By Brent Kendall and Peter Landers
WASHINGTON–The Supreme Court’s eagerly awaited ruling on the 2010 federal health-care law is expected on Thursday, when the court will announce its final opinions of the term.
The high court announced two decisions on Monday. Three more, including the health-care case, remain pending.
Chief Justice John Roberts announced from the bench that Thursday will be the court’s final session before it takes a summer break. The chief justice said all remaining opinions will be announced then.
On the health care law, here are the most likely four scenarios on how the court could rule, as first laid out by Law Blog last week, shown in order of how much of the law would be struck down:
Scenario #1: The entire law is upheld.
The high court may conclude—as the majority of lower courts did—that Congress was acting within its powers under the Constitution when it required most Americans to carry health insurance or pay a penalty. That provision was at the center of the two-year legal battle, and if it survives, the rest of the law is likely to stay as well.
Such a ruling would be a victory for Democrats and President Barack Obama, who had passed the biggest reworking to the health system since the creation of Medicare in the 1960s and faced the prospect of the court nullifying their effort. It would also avert disruption for hospitals, doctors and employers who have spent more than two years preparing for changes in the law.
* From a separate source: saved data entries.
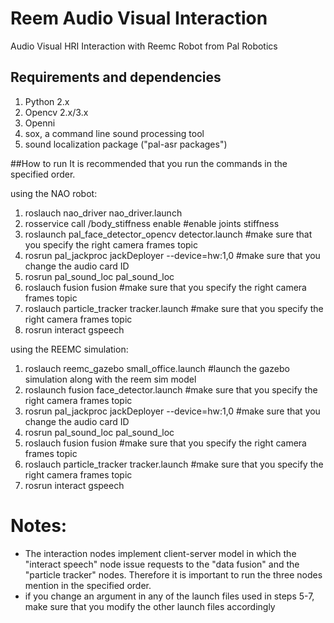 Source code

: # Reem Audio Visual Interaction
Audio Visual HRI Interaction with Reemc Robot from Pal Robotics

## Requirements and dependencies
1. Python 2.x
2. Opencv 2.x/3.x
3. Openni
4. sox, a command line sound processing tool
5. sound localization package ("pal-asr packages")

##How to run
It is recommended that you run the commands in the specified order.

using the NAO robot:

1. roslauch nao_driver nao_driver.launch
2. rosservice call /body_stiffness enable			#enable joints stiffness
3. roslaunch pal_face_detector_opencv detector.launch		#make sure that you specify the right camera frames topic
4. rosrun pal_jackproc jackDeployer --device=hw:1,0		#make sure that you change the audio card ID
5. rosrun pal_sound_loc pal_sound_loc
6. roslauch fusion fusion					#make sure that you specify the right camera frames topic
7. roslauch particle_tracker tracker.launch			#make sure that you specify the right camera frames topic
8. rosrun interact gspeech

using the REEMC simulation:

1. roslauch  reemc_gazebo small_office.launch			      #launch the gazebo simulation along with the reem sim model
2. roslaunch fusion face_detector.launch		            #make sure that you specify the right camera frames topic
3. rosrun pal_jackproc jackDeployer --device=hw:1,0		  #make sure that you change the audio card ID
4. rosrun pal_sound_loc pal_sound_loc
5. roslauch fusion fusion					                      #make sure that you specify the right camera frames topic
6. roslauch particle_tracker tracker.launch			        #make sure that you specify the right camera frames topic
7. rosrun interact gspeech

Notes:
======
* The interaction nodes implement client-server model in which the "interact speech" node issue requests to the "data fusion" and the "particle tracker" nodes. Therefore it is important to run the three nodes mention in the specified order.
* if you change an argument in any of the launch files used in steps 5-7, make sure that you modify the other launch files accordingly
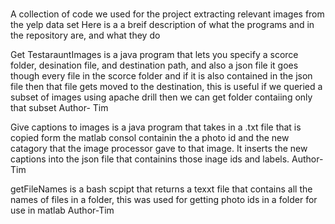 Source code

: # 
A collection of code we used for the project extracting relevant images from the yelp data set
Here is a a breif description of what the programs and in the repository are, and what they do

Get TestarauntImages  is a java program that lets you specify a scorce folder, desination file, and destination path, and also a json file it goes though every file in the scorce folder and if it is also contained in the json file then that file gets moved to the destination, this is useful if we queried a subset of images using apache drill then we can get folder contaiing only that subset
Author- Tim

Give captions to images is a java program that takes in a .txt file that is copied form the matlab consol containin the a photo id and the new catagory that the image processor gave to that image. It inserts the new captions into the json file that containins those inage ids and labels.
Author-Tim

getFileNames is a bash scpipt that returns a texxt file that contains all the names of files in a folder, this was used for getting photo ids in a folder for use in matlab
Author-Tim
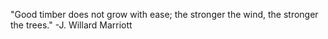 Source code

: "Good timber does not grow with ease; the stronger the wind, the stronger the trees."
-J. Willard Marriott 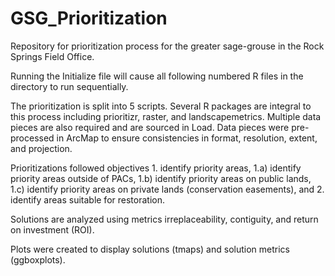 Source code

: # GSG_Prioritization
Repository for prioritization process for the greater sage-grouse in the Rock Springs Field Office. 

Running the Initialize file will cause all following numbered R files in the directory to run sequentially.

The prioritization is split into 5 scripts. Several R packages are integral to this process including prioritizr, raster, and landscapemetrics. Multiple data pieces are also required and are sourced in Load. Data pieces were pre-processed in ArcMap to ensure consistencies in format, resolution, extent, and projection.

Prioritizations followed objectives 1. identify priority areas, 1.a) identify priority areas outside of PACs, 1.b) identify priority areas on public lands, 1.c) identify priority areas on private lands (conservation easements), and 2. identify areas suitable for restoration. 

Solutions are analyzed using metrics irreplaceability, contiguity, and return on investment (ROI). 

Plots were created to display solutions (tmaps) and solution metrics (ggboxplots).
Even in this case, however, the law would face an uncertain future. Republican presidential candidate Mitt Romney and GOP congressional leaders have pledged to repeal the law if they take control of Congress and the White House in November elections.
Scenario #2: The insurance mandate is struck down, but the entire rest of law stays.
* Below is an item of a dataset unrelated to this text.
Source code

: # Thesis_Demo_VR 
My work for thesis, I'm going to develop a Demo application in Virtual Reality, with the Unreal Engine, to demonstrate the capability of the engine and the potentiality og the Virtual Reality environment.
This was the ruling of a federal appeals court in Atlanta last year, and the Supreme Court may choose to uphold it. In this scenario, the high court would conclude that Congress exceeded its powers with the requirement to carry insurance or pay a penalty. But it would judge that provision separable from the rest of the law.
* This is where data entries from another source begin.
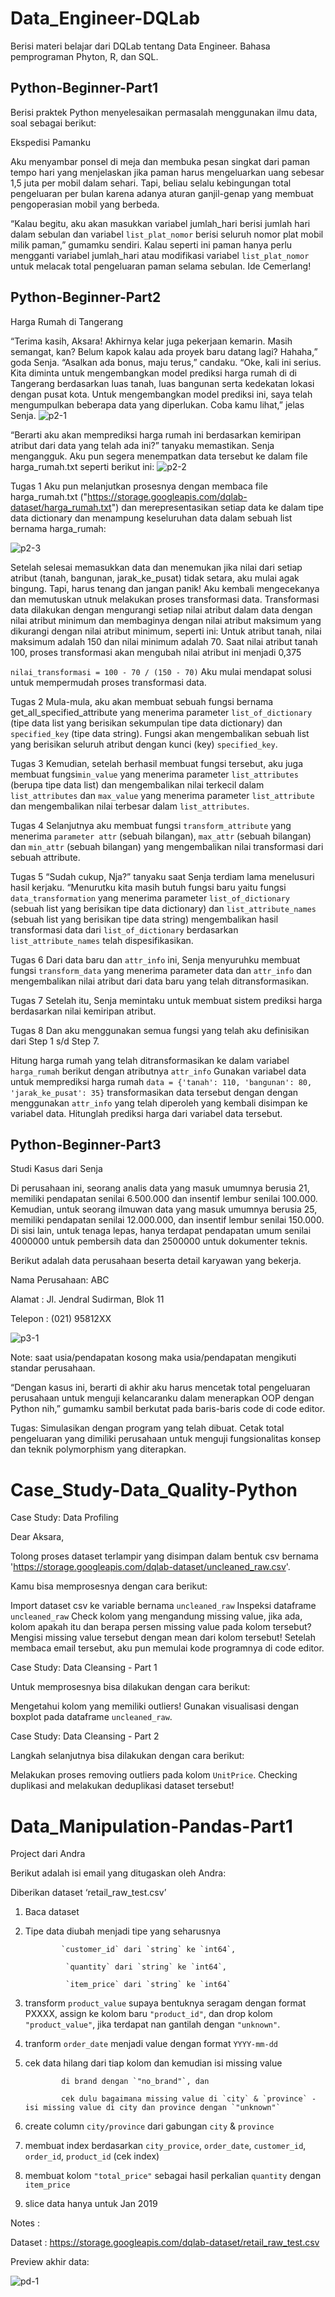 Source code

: # Data_Engineer-DQLab
Berisi materi belajar dari DQLab tentang Data Engineer. Bahasa pemprograman Phyton, R, dan SQL.

## Python-Beginner-Part1
Berisi praktek Python menyelesaikan permasalah menggunakan ilmu data, soal sebagai berikut:

Ekspedisi Pamanku

Aku menyambar ponsel di meja dan membuka pesan singkat dari paman tempo hari yang menjelaskan jika paman harus mengeluarkan uang sebesar 1,5 juta per mobil dalam sehari. 
Tapi, beliau selalu kebingungan total pengeluaran per bulan karena adanya aturan ganjil-genap yang membuat pengoperasian mobil yang berbeda.

“Kalau begitu, aku akan masukkan variabel jumlah_hari berisi jumlah hari dalam sebulan dan variabel `list_plat_nomor` berisi seluruh nomor plat mobil milik paman,” gumamku sendiri.
Kalau seperti ini paman hanya perlu mengganti variabel jumlah_hari atau modifikasi variabel `list_plat_nomor` untuk melacak total pengeluaran paman selama sebulan. Ide Cemerlang!

## Python-Beginner-Part2

Harga Rumah di Tangerang

“Terima kasih, Aksara! Akhirnya kelar juga pekerjaan kemarin. Masih semangat, kan? Belum kapok kalau ada proyek baru datang lagi? Hahaha,” goda Senja.
“Asalkan ada bonus, maju terus,” candaku.
“Oke, kali ini serius. Kita diminta untuk mengembangkan model prediksi harga rumah di di Tangerang berdasarkan luas tanah, luas bangunan serta kedekatan lokasi dengan pusat kota. Untuk mengembangkan model prediksi ini, saya telah mengumpulkan beberapa data yang diperlukan. Coba kamu lihat,” jelas Senja.
![p2-1](https://user-images.githubusercontent.com/48518663/112790335-540d2900-9089-11eb-92f5-03c585264afd.png)

“Berarti aku akan memprediksi harga rumah ini berdasarkan kemiripan atribut dari data yang telah ada ini?” tanyaku memastikan. Senja mengangguk.
Aku pun segera menempatkan data tersebut ke dalam file harga_rumah.txt seperti berikut ini:
![p2-2](https://user-images.githubusercontent.com/48518663/112790368-67b88f80-9089-11eb-83b2-ee73fafadf9b.png)

Tugas 1
Aku pun melanjutkan prosesnya dengan membaca file harga_rumah.txt ("https://storage.googleapis.com/dqlab-dataset/harga_rumah.txt") dan merepresentasikan setiap data ke dalam tipe data dictionary dan menampung keseluruhan data dalam sebuah list bernama harga_rumah:

![p2-3](https://user-images.githubusercontent.com/48518663/112790400-7737d880-9089-11eb-99d9-c9731c8c1db0.png)

Setelah selesai memasukkan data dan menemukan jika nilai dari setiap atribut (tanah, bangunan, jarak_ke_pusat) tidak setara, aku mulai agak bingung. Tapi, harus tenang dan jangan panik!
Aku kembali mengecekanya dan memutuskan utnuk melakukan proses transformasi data. Transformasi data dilakukan dengan mengurangi setiap nilai atribut dalam data dengan nilai atribut minimum dan membaginya dengan nilai atribut maksimum yang dikurangi dengan nilai atribut minimum, seperti ini:
Untuk atribut tanah, nilai maksimum adalah 150 dan nilai minimum adalah 70.
Saat nilai atribut tanah 100, proses transformasi akan mengubah nilai atribut ini menjadi 0,375

`nilai_transformasi = 100 - 70 / (150 - 70)`
Aku mulai mendapat solusi untuk mempermudah proses transformasi data.

Tugas 2
Mula-mula,  aku akan membuat sebuah fungsi bernama get_all_specified_attribute yang menerima parameter `list_of_dictionary` (tipe data list yang berisikan sekumpulan tipe data dictionary) dan `specified_key` (tipe data string). Fungsi akan mengembalikan sebuah list yang berisikan seluruh atribut dengan kunci (key) `specified_key`.

Tugas 3
Kemudian, setelah berhasil membuat fungsi  tersebut, aku juga membuat fungsi`min_value` yang menerima parameter `list_attributes` (berupa tipe data list) dan mengembalikan nilai terkecil dalam `list_attributes` dan `max_value` yang menerima parameter `list_attribute` dan mengembalikan nilai terbesar dalam `list_attributes`.

Tugas 4
Selanjutnya aku membuat fungsi `transform_attribute` yang menerima `parameter attr` (sebuah bilangan), `max_attr` (sebuah bilangan) dan `min_attr` (sebuah bilangan) yang mengembalikan nilai transformasi dari sebuah attribute.

Tugas 5
“Sudah cukup, Nja?” tanyaku saat Senja terdiam lama menelusuri hasil kerjaku.
“Menurutku kita masih butuh fungsi baru yaitu fungsi `data_transformation` yang menerima parameter `list_of_dictionary` (sebuah list yang berisikan tipe data dictionary) dan `list_attribute_names` (sebuah list yang berisikan tipe data string) mengembalikan hasil transformasi data dari `list_of_dictionary` berdasarkan `list_attribute_names` telah dispesifikasikan.

Tugas 6
Dari data baru dan `attr_info` ini, Senja menyuruhku membuat fungsi `transform_data` yang menerima parameter data dan `attr_info` dan mengembalikan nilai atribut dari data baru yang telah ditransformasikan.

Tugas 7
Setelah itu, Senja memintaku untuk membuat sistem prediksi harga berdasarkan nilai kemiripan atribut.

Tugas 8
Dan aku menggunakan semua fungsi yang telah aku definisikan dari Step 1 s/d Step 7.

Hitung harga rumah yang telah ditransformasikan ke dalam variabel `harga_rumah` berikut dengan atributnya `attr_info`
Gunakan variabel data untuk memprediksi harga rumah
`data = {'tanah': 110, 'bangunan': 80, 'jarak_ke_pusat': 35}`
transformasikan data tersebut dengan dengan menggunakan `attr_info` yang telah diperoleh yang kembali disimpan ke variabel data.
Hitunglah prediksi harga dari variabel data tersebut. 

## Python-Beginner-Part3

Studi Kasus dari Senja

Di perusahaan ini, seorang analis data yang masuk umumnya berusia 21, memiliki pendapatan senilai 6.500.000 dan insentif lembur senilai 100.000. Kemudian, untuk seorang ilmuwan data yang masuk umumnya berusia 25, memiliki pendapatan senilai 12.000.000, dan insentif lembur senilai 150.000. Di sisi lain, untuk tenaga lepas, hanya terdapat pendapatan umum senilai 4000000 untuk pembersih data dan 2500000 untuk dokumenter teknis. 

Berikut adalah data perusahaan beserta detail karyawan yang bekerja.

Nama Perusahaan: ABC

Alamat                  : Jl. Jendral Sudirman, Blok 11

Telepon                 : (021) 95812XX

![p3-1](https://user-images.githubusercontent.com/48518663/112791010-cc281e80-908a-11eb-8d1f-2ca8bda60ae0.png)


Note: saat usia/pendapatan kosong maka usia/pendapatan mengikuti standar perusahaan.

“Dengan kasus ini, berarti di akhir aku harus mencetak total pengeluaran perusahaan untuk menguji kelancaranku dalam menerapkan OOP dengan Python nih,” gumamku sambil berkutat pada baris-baris code di code editor.

Tugas:
Simulasikan dengan program yang telah dibuat.
Cetak total pengeluaran yang dimiliki perusahaan untuk menguji fungsionalitas konsep dan teknik polymorphism yang diterapkan.

# Case_Study-Data_Quality-Python
Case Study: Data Profiling

Dear Aksara, 

Tolong proses dataset terlampir yang  disimpan dalam bentuk csv bernama 'https://storage.googleapis.com/dqlab-dataset/uncleaned_raw.csv'.

Kamu bisa memprosesnya dengan cara berikut:

Import dataset csv ke variable bernama `uncleaned_raw`
Inspeksi dataframe `uncleaned_raw`
Check kolom yang mengandung missing value, jika ada, kolom apakah itu dan berapa persen missing value pada kolom tersebut?
Mengisi missing value tersebut dengan mean dari kolom tersebut!
Setelah membaca email tersebut, aku pun memulai kode programnya di code editor.

Case Study: Data Cleansing - Part 1

Untuk memprosesnya bisa dilakukan dengan cara berikut:

Mengetahui kolom yang memiliki outliers! Gunakan visualisasi dengan boxplot pada dataframe `uncleaned_raw`.

Case Study: Data Cleansing - Part 2

Langkah selanjutnya bisa dilakukan dengan cara berikut:

Melakukan proses removing outliers pada kolom `UnitPrice`.
Checking duplikasi and melakukan deduplikasi dataset tersebut!

# Data_Manipulation-Pandas-Part1

Project dari Andra

Berikut adalah isi email yang ditugaskan oleh Andra:

 

Diberikan dataset ‘retail_raw_test.csv’

1. Baca dataset
2. Tipe data diubah menjadi tipe yang seharusnya

               `customer_id` dari `string` ke `int64`,
  
                `quantity` dari `string` ke `int64`,
  
                `item_price` dari `string` ke `int64`
 
3. transform `product_value` supaya bentuknya seragam dengan format PXXXX, assign ke kolom baru `"product_id"`, dan drop kolom `"product_value"`, jika terdapat nan gantilah dengan `"unknown"`.
4. tranform `order_date` menjadi value dengan format `YYYY-mm-dd`
5. cek data hilang dari tiap kolom dan kemudian isi missing value

               di brand dengan `"no_brand"`, dan
   
               cek dulu bagaimana missing value di `city` & `province` - isi missing value di city dan province dengan `"unknown"`
   
6. create column `city/province` dari gabungan `city` & `province`
7. membuat index berdasarkan `city_provice`, `order_date`, `customer_id`, `order_id`, `product_id` (cek index)
8. membuat kolom `"total_price"` sebagai hasil perkalian `quantity` dengan `item_price`
9. slice data hanya untuk Jan 2019

Notes :

Dataset :  https://storage.googleapis.com/dqlab-dataset/retail_raw_test.csv

Preview akhir data:


![pd-1](https://user-images.githubusercontent.com/48518663/112792241-4c4f8380-908d-11eb-8886-3eb7fbe9a86c.png)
This would be the worst-case scenario for insurance companies and set off a scramble for the Obama administration and supporters of the law to prove that it could still work. Unless Congress took further action, insurers would be required accept all customers starting in 2014–even those who are already sick–without imposing surcharges for pre-existing medical conditions. At the same time, the court’s ruling would mean people wouldn’t be required to carry health coverage. Insurers say that would lead to chaos in the market as people waited until they were sick to sign up for policies.
Scenario #3: The mandate and two related provisions are struck down but the rest of the law stays.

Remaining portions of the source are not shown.